How Toyota 745 Mile Solid State Battery Differs from Lithium Ion Batteries

Toyota has faced criticisms but also praise for not diving head-first into EVs. You see, Toyota is a company that doesn’t use technology that isn’t convenient just because everyone is following. Electric vehicles have come a long way, and they offer clear benefits. However, they are still limited in what they can do due to their charging and range. Toyota might not have followed the crowd, but this doesn’t mean that the company hasn’t invested in research. Remember, Toyota was actually the company that brought us hybrids and even made an electric RAV4 back in the 1990s. Toyota’s new solid-state batteries are expected to be cheaper and safer while also being able to provide roughly 750 miles of range.

 

The Differences Between Toyota’s Solid-State and Normal Lithium-ion Batteries


Lithium-ion batteries found in most EVs currently on the road use a liquid-form electrolyte.

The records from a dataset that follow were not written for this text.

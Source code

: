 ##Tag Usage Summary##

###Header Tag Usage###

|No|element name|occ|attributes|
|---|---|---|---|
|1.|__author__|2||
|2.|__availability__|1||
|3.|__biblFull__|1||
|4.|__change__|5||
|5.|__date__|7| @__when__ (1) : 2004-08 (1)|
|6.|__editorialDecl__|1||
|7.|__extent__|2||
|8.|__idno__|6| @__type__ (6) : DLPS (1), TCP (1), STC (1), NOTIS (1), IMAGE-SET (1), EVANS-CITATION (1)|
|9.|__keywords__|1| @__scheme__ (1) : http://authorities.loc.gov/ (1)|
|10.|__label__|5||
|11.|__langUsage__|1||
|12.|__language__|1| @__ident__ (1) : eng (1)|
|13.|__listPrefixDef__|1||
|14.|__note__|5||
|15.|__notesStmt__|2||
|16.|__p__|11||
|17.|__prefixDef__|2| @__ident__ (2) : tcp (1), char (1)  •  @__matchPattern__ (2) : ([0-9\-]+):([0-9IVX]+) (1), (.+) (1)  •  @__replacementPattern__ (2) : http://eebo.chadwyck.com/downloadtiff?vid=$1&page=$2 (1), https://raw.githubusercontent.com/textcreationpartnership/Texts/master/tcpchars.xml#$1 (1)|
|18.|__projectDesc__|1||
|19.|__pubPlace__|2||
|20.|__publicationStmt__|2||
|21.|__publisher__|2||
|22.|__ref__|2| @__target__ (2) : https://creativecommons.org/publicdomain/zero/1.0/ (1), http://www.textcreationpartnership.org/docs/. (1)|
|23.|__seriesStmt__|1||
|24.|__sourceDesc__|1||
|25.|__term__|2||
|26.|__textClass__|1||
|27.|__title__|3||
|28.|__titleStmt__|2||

This electrolyte facilitates the movement of charged particles between the battery's electrodes.

  • Toyota's cautious approach to EVs has been both criticized and lauded.
  • The company is focused on innovative battery technology, notably solid-state batteries.
  • Solid-state batteries promise increased safety, longer lifespan, and greater energy density.
  • Challenges include high production costs and ensuring durability.
  • Toyota plans to roll out solid-state batteries by 2027, promising ranges of up to 745 miles.
  • Honda and other automakers are also researching solid-state battery solutions.
  • Toyota's strategic wait in the EV market might position them ahead as they introduce advanced technologies.

The use of this liquid electrolyte presents certain challenges and concerns. Lithium-ion batteries are prone to leakage and can overheat, which could lead to a significant risk to the driver and passengers. The electrolytic material in Lithium-ion batteries typically consists of lithium salts and organic solvents which are highly flammable and can ignite when exposed to oxygen.

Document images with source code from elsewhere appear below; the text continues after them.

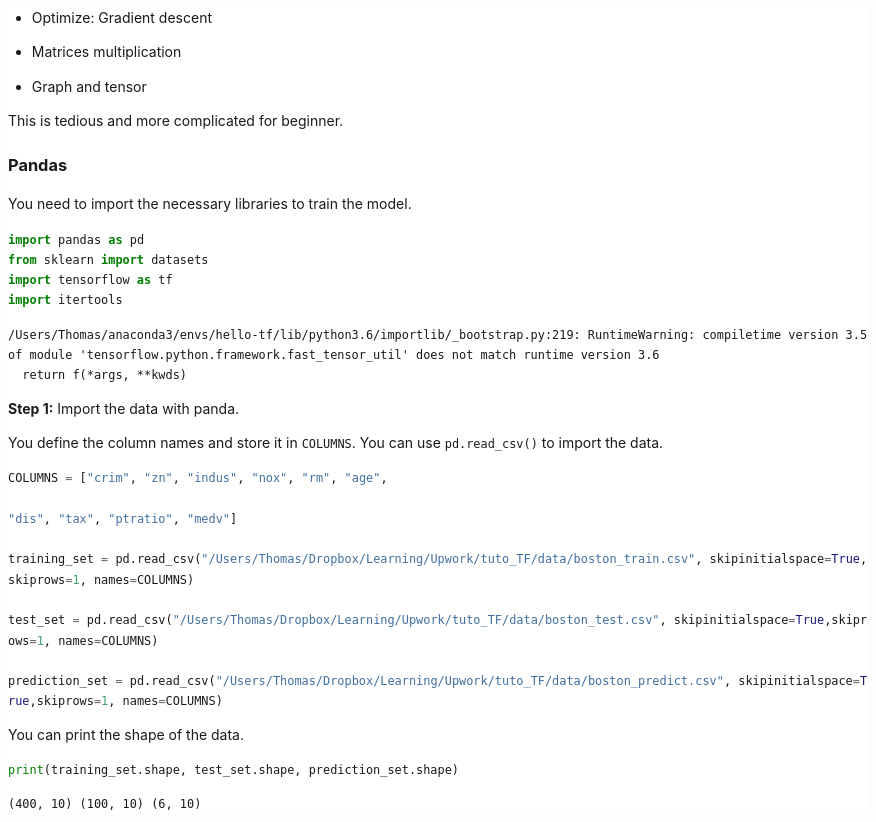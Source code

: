 -   Optimize: Gradient descent

-   Matrices multiplication

-   Graph and tensor

This is tedious and more complicated for beginner.

### Pandas


You need to import the necessary libraries to train the model.


```python
import pandas as pd
from sklearn import datasets
import tensorflow as tf
import itertools
```

    /Users/Thomas/anaconda3/envs/hello-tf/lib/python3.6/importlib/_bootstrap.py:219: RuntimeWarning: compiletime version 3.5 of module 'tensorflow.python.framework.fast_tensor_util' does not match runtime version 3.6
      return f(*args, **kwds)


**Step 1:** Import the data with panda.

You define the column names and store it in `COLUMNS`. You can use
`pd.read_csv()` to import the data.


```python
COLUMNS = ["crim", "zn", "indus", "nox", "rm", "age",

"dis", "tax", "ptratio", "medv"]

training_set = pd.read_csv("/Users/Thomas/Dropbox/Learning/Upwork/tuto_TF/data/boston_train.csv", skipinitialspace=True,skiprows=1, names=COLUMNS)

test_set = pd.read_csv("/Users/Thomas/Dropbox/Learning/Upwork/tuto_TF/data/boston_test.csv", skipinitialspace=True,skiprows=1, names=COLUMNS)

prediction_set = pd.read_csv("/Users/Thomas/Dropbox/Learning/Upwork/tuto_TF/data/boston_predict.csv", skipinitialspace=True,skiprows=1, names=COLUMNS)


```

You can print the shape of the data.


```python
print(training_set.shape, test_set.shape, prediction_set.shape)


```

    (400, 10) (100, 10) (6, 10)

Additionally, lithium-ion batteries tend to decline over time, leading to decreased performance as they age. This decrease in performance due to age can lead to battery replacements which are extremely expensive. Decreased performance can also be observed in cold weather. These safety concerns have grabbed attention but have also shown the need for better technology.


How Solid-State Batteries Work

As the name suggests, solid-state batteries replace the liquid or gel-form electrolyte with a solid material, which offers several advantages. Firstly, the elimination of the flammable liquid electrolyte significantly enhances the safety of the battery; solid-state batteries are less prone to leakage, overheating, and the associated risks of fire. This improved safety aspect is of great importance for electric vehicles. Furthermore, solid-state batteries have the potential to offer high energy density, meaning they can store more energy in the same amount of space. This increased energy density could result in longer driving ranges for EVs while also reducing the concern of range anxiety among consumers.

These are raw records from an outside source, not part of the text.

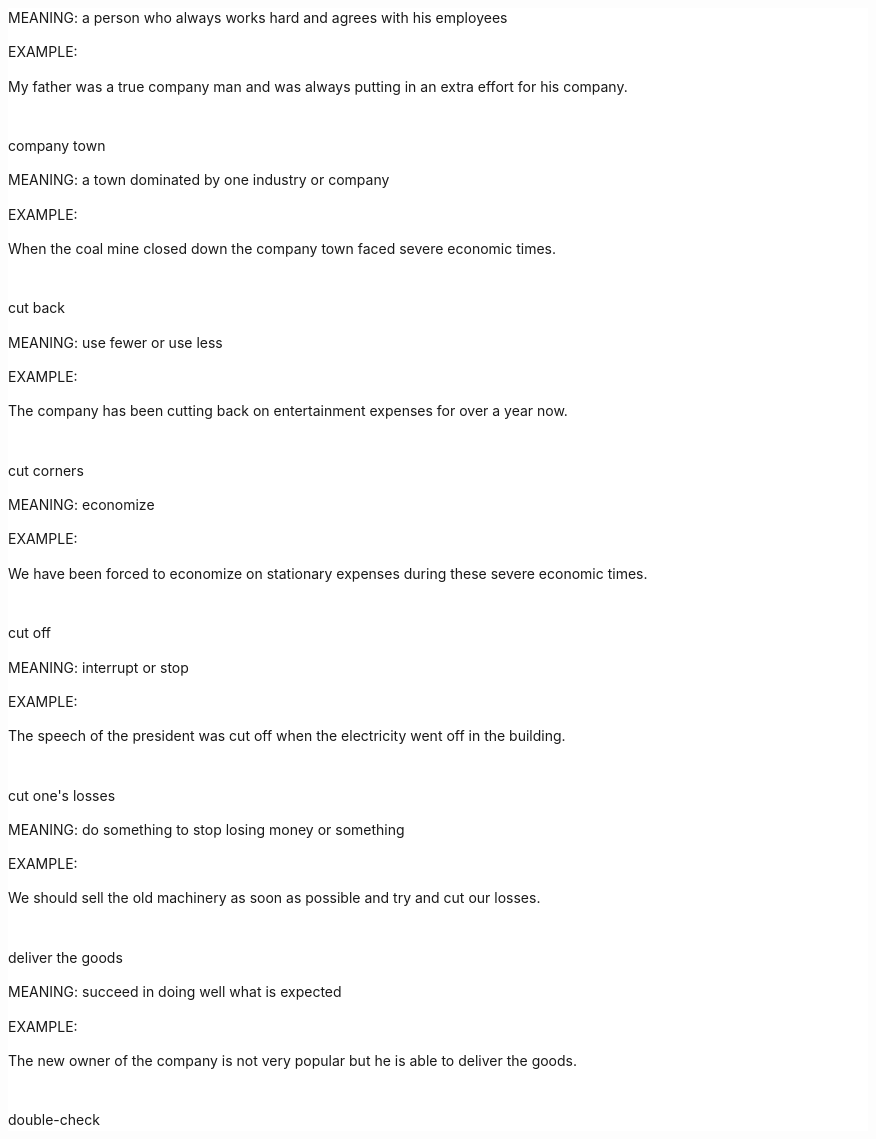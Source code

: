 MEANING: a person who always works hard and agrees with his employees


EXAMPLE:

My father was a true company man and was always putting in an extra effort for his company.
#
company town

MEANING: a town dominated by one industry or company


EXAMPLE:

When the coal mine closed down the company town faced severe economic times.

#
cut back

MEANING: use fewer or use less


EXAMPLE:

The company has been cutting back on entertainment expenses for over a year now.
#
cut corners

MEANING: economize


EXAMPLE:

We have been forced to economize on stationary expenses during these severe economic times.
#
cut off

MEANING: interrupt or stop


EXAMPLE:

The speech of the president was cut off when the electricity went off in the building.
#
cut one's losses

MEANING: do something to stop losing money or something


EXAMPLE:

We should sell the old machinery as soon as possible and try and cut our losses.
#
deliver the goods

MEANING: succeed in doing well what is expected


EXAMPLE:

The new owner of the company is not very popular but he is able to deliver the goods.
#
double-check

Moreover, solid-state batteries are expected to have a longer lifespan and better durability compared to lithium-ion batteries (although this is still a hurdle as you will see later on). With reduced degradation over time, solid-state batteries could offer more sustained performance and longevity. Therefore, reducing the need for frequent battery replacements and lowering ownership costs. With a high energy density, solid-state batteries can be produced in more compact forms, preventing the expansion and shrinkage of the material that leads to degradation experienced by lithium-ion batteries. This also means quicker charging times for the vehicles.


However, there are challenges that need to be overcome before these goals can be realized. One major obstacle is the high cost of producing these advanced batteries. Manufacturing solid-state batteries, in particular, can be expensive at the moment. Another hurdle lies in finding a suitable solid electrolytic material that can effectively conduct the electrolytes at room temperature. Furthermore, the lifespan or durability of these batteries has been a persistent issue for engineers in the industry. Ensuring that the batteries can withstand numerous charges and discharge cycles over an extended period of time without significant degradation is something Toyota is working on.


Despite these challenges, Toyota claims to have made significant progress in addressing the lifespan issue and finding breakthrough solutions for these hurdles. The company has conducted research and development to improve the technology, aiming to implement these advanced batteries into its vehicles by 2027.


Toyota’s Vision for The Future

Toyota's leadership in solid-state battery research comes as no surprise, given the company's extensive portfolio of over 1,000 patents in this field. Toyota intends to initially deploy these batteries in their hybrid vehicles a few years before launching more fully electric vehicles. When the solid-state batteries become available, Toyota claims that their EVs will achieve an impressive range of 745 miles. Of course, there is no guarantee that by 2027, 745 miles will be the record as many manufacturers are striving to increase the range of their models.


Furthermore, Toyota's advanced technology aims to significantly reduce charging times, with the expectation of reaching just 10 minutes for a full charge. In the future, Toyota plans to introduce a second-generation solid-state battery technology that will further enhance its electric vehicles. This advanced battery is projected to offer an impressive range of 932 miles on a single charge. Additionally, the charging times for these new batteries are expected to be less than 10 minutes which will drastically increase the usability of electric vehicles.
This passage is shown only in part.